Collected data

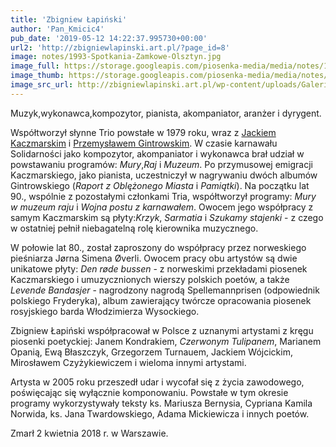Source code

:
```yaml
---
title: 'Zbigniew Łapiński'
author: 'Pan_Kmicic4'
pub_date: '2019-05-12 14:22:37.995730+00:00'
url2: 'http://zbigniewlapinski.art.pl/?page_id=8'
image: notes/1993-Spotkania-Zamkowe-Olsztyn.jpg
image_full: https://storage.googleapis.com/piosenka-media/media/notes/1993-Spotkania-Zamkowe-Olsztyn.jpg
image_thumb: https://storage.googleapis.com/piosenka-media/media/notes/1993-Spotkania-Zamkowe-Olsztyn.jpg.0x300_q85_upscale.jpg
image_src_url: http://zbigniewlapinski.art.pl/wp-content/uploads/Galeria/1993-Spotkania-Zamkowe-Olsztyn.jpg?fbclid=IwAR3e_Ve43whUaLslTtNR680aiHCaIpXDoyMoRjKekIULG1d37qIku2We4bI
---
```


Muzyk,wykonawca,kompozytor, pianista, akompaniator, aranżer i dyrygent.

Współtworzył słynne Trio powstałe w 1979 roku, wraz z [Jackiem Kaczmarskim](https://www.piosenkaztekstem.pl/spiewnik/jacek\-kaczmarski/) i [Przemysławem Gintrowskim](https://www.piosenkaztekstem.pl/spiewnik/przemyslaw\-gintrowski/). W czasie karnawału Solidarności jako kompozytor, akompaniator i wykonawca brał udział w powstawaniu programów: _Mury_,_Raj_  i _Muzeum_. Po przymusowej emigracji Kaczmarskiego, jako pianista, uczestniczył w nagrywaniu dwóch albumów Gintrowskiego \(_Raport z Oblężonego Miasta_ i _Pamiątki_\). Na początku lat 90., wspólnie z pozostałymi członkami Tria, współtworzył programy: _Mury w muzeum raju_ i _Wojna postu z karnawałem_. Owocem jego współpracy z samym Kaczmarskim są płyty:_Krzyk_, _Sarmatia_ i _Szukamy stajenki_ \- z czego w ostatniej pełnił niebagatelną rolę kierownika muzycznego.

W połowie lat 80., został zaproszony do współpracy przez norweskiego pieśniarza Jørna Simena Øverli. Owocem pracy obu artystów są dwie unikatowe płyty: _Den røde bussen_ \- z norweskimi przekładami piosenek Kaczmarskiego i umuzycznionych wierszy polskich poetów, a także _Levende Bandasjer_ \- nagrodzony nagrodą Spellemannprisen \(odpowiednik polskiego Fryderyka\), album zawierający twórcze opracowania piosenek rosyjskiego barda Włodzimierza Wysockiego.

Zbigniew Łapiński współpracował w Polsce z  uznanymi artystami z kręgu piosenki poetyckiej: Janem Kondrakiem, _Czerwonym Tulipanem_, Marianem Opanią, Ewą Błaszczyk, Grzegorzem Turnauem, Jackiem Wójcickim, Mirosławem Czyżykiewiczem i wieloma innymi artystami.

Artysta w 2005 roku przeszedł udar i wycofał się z życia zawodowego, poświęcając się wyłącznie komponowaniu. Powstałe w tym okresie programy wykorzystywały teksty ks. Mariusza Bernysia, Cypriana Kamila Norwida, ks. Jana Twardowskiego, Adama Mickiewicza i innych poetów.

Zmarł 2 kwietnia 2018 r. w Warszawie.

▶ **BRIEF**
In these entries, some lines may contain the string "zbigniewlapinski". Give the number of such lines and nothing more.

▶ **ANSWER SECTION**
2